The first period of growth for Nieu Bethesda was from the inception of the independent
church in 1878 to about 1930. Thereafter, the village started to decline: improved transport, the Depression,
and the village’s isolated location all contributed. Then, in the late 1980’s, internationally acclaimed
playwright Athol Fugard’s play ‘The Road to Mecca’ put the village back on the map. Based on the creative life
of Helen Martins, who transformed her modest Karoo dwelling with glass and cement and a singular vision,
Fugard’s play drew international attention. Visitors started trickling into the remote village; some of them
bought property and stayed.

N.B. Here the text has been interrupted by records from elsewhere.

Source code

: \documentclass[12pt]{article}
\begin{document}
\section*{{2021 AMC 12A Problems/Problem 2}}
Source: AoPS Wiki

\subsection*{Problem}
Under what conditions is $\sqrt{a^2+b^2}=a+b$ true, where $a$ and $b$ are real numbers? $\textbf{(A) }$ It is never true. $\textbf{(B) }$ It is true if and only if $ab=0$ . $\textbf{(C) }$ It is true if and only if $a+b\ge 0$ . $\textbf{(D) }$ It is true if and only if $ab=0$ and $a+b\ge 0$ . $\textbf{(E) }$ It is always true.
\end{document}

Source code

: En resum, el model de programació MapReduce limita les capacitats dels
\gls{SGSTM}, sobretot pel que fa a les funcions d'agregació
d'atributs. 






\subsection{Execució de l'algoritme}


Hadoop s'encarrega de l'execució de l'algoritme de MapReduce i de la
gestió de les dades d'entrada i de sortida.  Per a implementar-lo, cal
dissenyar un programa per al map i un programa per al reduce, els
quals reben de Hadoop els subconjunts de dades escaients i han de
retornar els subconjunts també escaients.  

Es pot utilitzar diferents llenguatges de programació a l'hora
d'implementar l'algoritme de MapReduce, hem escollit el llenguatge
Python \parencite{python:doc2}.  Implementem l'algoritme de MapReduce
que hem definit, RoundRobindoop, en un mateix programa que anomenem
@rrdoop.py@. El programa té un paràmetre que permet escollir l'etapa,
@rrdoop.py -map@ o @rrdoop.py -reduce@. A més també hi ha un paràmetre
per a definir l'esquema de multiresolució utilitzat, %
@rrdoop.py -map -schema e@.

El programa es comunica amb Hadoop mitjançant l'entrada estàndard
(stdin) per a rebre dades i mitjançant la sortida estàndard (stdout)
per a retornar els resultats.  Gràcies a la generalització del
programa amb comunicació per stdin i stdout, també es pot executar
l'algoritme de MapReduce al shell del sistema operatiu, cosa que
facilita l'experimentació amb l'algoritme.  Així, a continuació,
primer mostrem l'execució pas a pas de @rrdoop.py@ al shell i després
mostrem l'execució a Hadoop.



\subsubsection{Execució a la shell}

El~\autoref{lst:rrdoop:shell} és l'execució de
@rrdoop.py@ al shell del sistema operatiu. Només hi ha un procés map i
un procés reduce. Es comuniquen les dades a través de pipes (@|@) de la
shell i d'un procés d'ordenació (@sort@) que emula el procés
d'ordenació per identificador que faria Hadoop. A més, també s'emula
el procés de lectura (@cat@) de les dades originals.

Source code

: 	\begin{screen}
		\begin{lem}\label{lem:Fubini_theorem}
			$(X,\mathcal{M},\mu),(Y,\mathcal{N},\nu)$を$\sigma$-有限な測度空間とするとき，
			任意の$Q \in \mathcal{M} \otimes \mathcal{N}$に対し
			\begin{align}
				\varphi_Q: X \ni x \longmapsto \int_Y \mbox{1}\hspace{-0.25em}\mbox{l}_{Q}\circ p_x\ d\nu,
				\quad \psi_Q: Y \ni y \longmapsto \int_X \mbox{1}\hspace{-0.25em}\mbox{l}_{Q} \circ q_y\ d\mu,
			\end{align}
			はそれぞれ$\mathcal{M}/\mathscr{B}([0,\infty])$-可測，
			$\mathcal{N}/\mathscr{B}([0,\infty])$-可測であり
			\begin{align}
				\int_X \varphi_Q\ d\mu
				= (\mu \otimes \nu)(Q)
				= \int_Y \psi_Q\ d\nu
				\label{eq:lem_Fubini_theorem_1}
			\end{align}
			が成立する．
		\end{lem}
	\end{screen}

The trickle has grown into a steady flow and Nieu Bethesda has been reborn as a
beautiful and peaceful place to spend time.
Hiking groups find a variety of routes here – and a host of other activities – to make Nieu Bethesda a preferred destination. And school groups are well catered for, with a choice of fun and educational workshops and activities.
The village’s growing reputation as a place to unwind makes it a popular choice for those wishing to reconnect with nature and with themselves. Wildlife, birds and plants are abundant; physical pursuits are on hand; and there’s the enormous Karoo landscape. All of these – plus an element of mystery – make Nieu Bethesda a great place to just . . . be.
Remember, in keeping with its distinctive pace of life, Nieu Bethesda has no bank, credit card facilities or petrol pump.
Walk around the cemetery and see graves ancient and contemporary. Adjacent to a park and
the sports grounds lies the historic graveyard of this valley. With graves dating back hundreds of years, many
of them unmarked save for their beautiful local stone; this is a peaceful and pretty place to spend quiet time.
There is at least one grave of a British soldier who died during a skirmish in the
Anglo-Boer War (a pair of local residents, of British descent, place fresh flowers on the soldier’s grave on the
anniversary of his death) and a number of touchingly small children’s graves. There is also the lavish grave of
a man very much alive and well and delivering his vegetables in Nieu Bethesda every Saturday.
The cemetery is divided along the same socio-economic line that divides the families of
the village: above the road that leads to the cemetery was known as the Onderdorp (downtown) where the poorer
people lived; below that, in the Bodorp (uptown), lived the wealthier people - so it is in the graveyard.
English speaking people were allocated space in the cemetery later.
With seats for up to 700 souls, this church still hopes to be completely full again one
day. Still lit by gas chandeliers that pre-date the arrival of electricity in the village, the imposing white
church asserts its presence over the entire valley.
With a tall and elegant steeple and a clock that chimes accurately on the hour, this
historic church is still open every Sunday for its diminishing congregation. The building was inaugurated in
1905, after many services being held in BJ Pienaar’s wagon house. The Wagon House (now known as the Old Church
Hall) was then used as a church hall and a venue for English church services.